Real-world diversification? Balancing efficiency and resilience
Real-world diversification? Balancing efficiency and resilience
The implications of the Thai floods extend far beyond disk drives. After all, the rise of global value chains has resulted in production networks expanding across the globe.
The lure of low-cost labor locations and increased costs associated with spreading operations across multiple locations has led to key production capacities agglomerating and concentrating in specific regions of a single country. Whether implicitly or explicitly, the relentless pursuit of optimal resource allocation has caused management executives to make probability judgements on the likelihood of disruptive and expensive upstream events occurring.
A recent report from the OECD quantified the extent of this high-risk strategy in various geographies and markets.

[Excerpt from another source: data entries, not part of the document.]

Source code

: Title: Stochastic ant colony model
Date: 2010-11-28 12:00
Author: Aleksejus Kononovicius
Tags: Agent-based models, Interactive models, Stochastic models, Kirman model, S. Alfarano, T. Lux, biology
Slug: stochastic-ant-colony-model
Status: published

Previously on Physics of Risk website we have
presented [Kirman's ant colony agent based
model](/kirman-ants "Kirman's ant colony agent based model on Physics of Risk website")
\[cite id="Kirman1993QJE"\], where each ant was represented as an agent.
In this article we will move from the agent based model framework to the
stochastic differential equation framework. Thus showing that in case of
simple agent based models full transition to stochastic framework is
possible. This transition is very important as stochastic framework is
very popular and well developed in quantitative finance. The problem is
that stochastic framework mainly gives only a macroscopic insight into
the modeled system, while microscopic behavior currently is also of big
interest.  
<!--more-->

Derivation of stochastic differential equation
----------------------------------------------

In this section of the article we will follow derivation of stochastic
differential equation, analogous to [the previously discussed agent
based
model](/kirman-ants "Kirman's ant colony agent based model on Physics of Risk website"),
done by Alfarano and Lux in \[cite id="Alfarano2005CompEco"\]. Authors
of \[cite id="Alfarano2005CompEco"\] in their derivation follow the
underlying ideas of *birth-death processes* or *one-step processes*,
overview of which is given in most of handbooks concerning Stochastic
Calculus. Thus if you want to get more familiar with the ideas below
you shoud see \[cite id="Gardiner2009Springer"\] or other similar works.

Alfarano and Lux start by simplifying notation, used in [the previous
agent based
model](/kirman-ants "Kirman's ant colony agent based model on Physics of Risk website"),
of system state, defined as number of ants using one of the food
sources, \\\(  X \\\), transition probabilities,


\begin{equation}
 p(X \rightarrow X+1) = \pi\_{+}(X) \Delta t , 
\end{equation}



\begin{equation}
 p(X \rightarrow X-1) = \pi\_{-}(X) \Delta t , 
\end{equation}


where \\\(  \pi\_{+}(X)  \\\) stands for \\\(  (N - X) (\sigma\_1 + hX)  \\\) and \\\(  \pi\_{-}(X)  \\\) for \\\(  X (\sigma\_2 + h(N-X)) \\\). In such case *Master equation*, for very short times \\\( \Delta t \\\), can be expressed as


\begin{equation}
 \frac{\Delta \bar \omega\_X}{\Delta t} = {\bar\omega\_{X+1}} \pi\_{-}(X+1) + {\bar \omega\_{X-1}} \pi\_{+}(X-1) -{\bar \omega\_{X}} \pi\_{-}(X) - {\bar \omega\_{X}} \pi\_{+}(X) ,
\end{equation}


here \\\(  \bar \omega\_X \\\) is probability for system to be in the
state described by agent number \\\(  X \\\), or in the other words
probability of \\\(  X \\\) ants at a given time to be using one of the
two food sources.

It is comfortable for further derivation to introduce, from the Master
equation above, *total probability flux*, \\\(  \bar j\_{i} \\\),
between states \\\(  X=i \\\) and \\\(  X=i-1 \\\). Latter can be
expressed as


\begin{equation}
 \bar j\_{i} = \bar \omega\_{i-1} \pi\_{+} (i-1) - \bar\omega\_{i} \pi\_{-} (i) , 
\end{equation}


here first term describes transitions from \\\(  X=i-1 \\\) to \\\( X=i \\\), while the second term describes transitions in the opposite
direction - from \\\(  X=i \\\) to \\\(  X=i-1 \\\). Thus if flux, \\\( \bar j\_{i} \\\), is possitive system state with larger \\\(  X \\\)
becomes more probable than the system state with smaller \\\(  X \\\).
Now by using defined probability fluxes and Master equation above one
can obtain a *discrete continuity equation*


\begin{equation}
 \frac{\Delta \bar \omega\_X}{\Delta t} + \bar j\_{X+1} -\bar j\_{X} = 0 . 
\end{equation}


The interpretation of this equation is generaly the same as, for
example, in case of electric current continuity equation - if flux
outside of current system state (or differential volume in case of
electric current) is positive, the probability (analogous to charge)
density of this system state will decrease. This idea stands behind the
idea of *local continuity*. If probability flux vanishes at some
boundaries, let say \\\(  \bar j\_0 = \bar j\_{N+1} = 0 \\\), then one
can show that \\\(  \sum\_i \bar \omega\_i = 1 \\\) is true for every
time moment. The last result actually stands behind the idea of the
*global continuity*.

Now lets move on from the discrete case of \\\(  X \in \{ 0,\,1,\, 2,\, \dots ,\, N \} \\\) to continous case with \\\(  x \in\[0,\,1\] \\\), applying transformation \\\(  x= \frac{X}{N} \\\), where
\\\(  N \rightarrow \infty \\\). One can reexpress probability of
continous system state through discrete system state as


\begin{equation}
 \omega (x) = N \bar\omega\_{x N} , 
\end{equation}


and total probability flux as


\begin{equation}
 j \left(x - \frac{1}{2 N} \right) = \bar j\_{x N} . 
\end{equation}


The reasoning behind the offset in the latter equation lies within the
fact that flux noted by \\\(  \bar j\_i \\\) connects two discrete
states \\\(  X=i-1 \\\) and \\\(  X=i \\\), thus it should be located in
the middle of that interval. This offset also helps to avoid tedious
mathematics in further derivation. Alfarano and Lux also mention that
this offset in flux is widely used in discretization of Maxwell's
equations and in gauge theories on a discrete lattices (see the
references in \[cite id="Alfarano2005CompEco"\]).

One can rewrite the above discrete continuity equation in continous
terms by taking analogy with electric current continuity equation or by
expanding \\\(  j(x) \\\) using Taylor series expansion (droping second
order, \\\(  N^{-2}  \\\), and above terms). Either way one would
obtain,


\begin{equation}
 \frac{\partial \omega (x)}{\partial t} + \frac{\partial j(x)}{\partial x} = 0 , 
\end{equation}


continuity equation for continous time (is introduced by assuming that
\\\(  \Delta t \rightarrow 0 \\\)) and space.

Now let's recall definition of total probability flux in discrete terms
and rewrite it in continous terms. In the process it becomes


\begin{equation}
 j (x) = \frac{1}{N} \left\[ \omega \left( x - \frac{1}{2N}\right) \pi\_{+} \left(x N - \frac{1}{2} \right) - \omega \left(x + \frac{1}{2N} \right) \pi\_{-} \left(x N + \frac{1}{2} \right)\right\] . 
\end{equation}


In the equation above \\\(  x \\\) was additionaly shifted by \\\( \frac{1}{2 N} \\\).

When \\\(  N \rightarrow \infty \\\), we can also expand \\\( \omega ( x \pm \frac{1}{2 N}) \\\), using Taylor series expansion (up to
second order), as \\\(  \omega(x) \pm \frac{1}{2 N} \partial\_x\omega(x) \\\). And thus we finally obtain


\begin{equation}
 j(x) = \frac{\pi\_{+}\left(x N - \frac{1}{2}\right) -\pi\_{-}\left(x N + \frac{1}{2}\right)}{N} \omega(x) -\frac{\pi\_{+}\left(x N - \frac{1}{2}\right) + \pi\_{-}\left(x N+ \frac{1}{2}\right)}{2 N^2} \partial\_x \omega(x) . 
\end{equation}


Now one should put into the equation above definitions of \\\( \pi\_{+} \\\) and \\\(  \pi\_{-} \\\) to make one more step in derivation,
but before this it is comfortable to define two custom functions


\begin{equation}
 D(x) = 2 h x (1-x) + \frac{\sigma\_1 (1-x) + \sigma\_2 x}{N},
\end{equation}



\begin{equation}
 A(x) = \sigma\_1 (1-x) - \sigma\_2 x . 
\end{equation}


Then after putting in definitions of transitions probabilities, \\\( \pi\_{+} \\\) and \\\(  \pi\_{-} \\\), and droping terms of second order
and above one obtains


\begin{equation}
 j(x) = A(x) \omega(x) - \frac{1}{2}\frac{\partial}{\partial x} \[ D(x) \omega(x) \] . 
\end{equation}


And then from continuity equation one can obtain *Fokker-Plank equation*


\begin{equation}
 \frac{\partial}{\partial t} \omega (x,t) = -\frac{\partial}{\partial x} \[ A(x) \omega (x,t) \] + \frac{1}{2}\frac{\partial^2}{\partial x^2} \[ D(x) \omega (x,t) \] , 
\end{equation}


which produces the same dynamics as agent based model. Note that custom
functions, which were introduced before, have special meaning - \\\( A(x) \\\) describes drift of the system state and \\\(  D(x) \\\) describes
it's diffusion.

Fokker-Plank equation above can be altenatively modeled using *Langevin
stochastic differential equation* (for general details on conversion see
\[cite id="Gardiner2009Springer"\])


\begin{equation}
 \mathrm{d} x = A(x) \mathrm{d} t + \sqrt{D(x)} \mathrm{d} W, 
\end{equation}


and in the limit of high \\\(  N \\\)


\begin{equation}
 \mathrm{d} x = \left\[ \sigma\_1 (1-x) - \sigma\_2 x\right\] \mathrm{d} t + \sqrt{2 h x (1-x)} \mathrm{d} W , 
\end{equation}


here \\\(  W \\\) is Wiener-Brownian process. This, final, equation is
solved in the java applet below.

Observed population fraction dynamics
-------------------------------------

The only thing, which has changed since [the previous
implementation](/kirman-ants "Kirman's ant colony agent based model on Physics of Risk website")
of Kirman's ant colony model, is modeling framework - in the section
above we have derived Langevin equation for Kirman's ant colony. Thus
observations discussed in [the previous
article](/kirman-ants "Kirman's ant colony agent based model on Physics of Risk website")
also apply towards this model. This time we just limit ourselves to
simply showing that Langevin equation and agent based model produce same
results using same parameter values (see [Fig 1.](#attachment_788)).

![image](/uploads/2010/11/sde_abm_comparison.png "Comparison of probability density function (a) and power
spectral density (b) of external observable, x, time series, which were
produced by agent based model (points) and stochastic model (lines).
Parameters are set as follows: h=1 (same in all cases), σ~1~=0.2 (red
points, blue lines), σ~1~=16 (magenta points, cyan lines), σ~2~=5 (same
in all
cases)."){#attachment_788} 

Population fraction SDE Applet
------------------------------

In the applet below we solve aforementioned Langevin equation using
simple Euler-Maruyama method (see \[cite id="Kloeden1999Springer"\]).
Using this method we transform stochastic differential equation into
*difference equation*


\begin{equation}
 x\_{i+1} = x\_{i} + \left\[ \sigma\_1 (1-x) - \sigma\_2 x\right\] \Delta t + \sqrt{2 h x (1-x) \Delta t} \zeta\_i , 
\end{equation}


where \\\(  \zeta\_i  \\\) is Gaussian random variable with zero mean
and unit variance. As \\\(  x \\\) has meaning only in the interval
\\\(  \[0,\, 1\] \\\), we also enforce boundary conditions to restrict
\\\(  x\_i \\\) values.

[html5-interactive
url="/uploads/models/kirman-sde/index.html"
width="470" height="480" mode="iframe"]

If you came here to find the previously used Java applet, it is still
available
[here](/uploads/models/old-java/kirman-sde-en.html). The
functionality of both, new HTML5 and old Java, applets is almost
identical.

Figure 1: The geographic concentration of intermediate goods exports is high is some sectors
A share of top five countries in world exports of intermediate goods by industry, 2018
Figure 2: The geographic concentration of production is also very high for individual products
Percent of global production
To understand why such industrial concentration has persisted it helps to remember that, for the last few decades, the global economy has remained on a steady geopolitical equilibrium centered on a few key pillars:
globalization, free movement of goods, capital, technology and people, and the role of the private sector. In other words, the incentives for real-world diversification were low.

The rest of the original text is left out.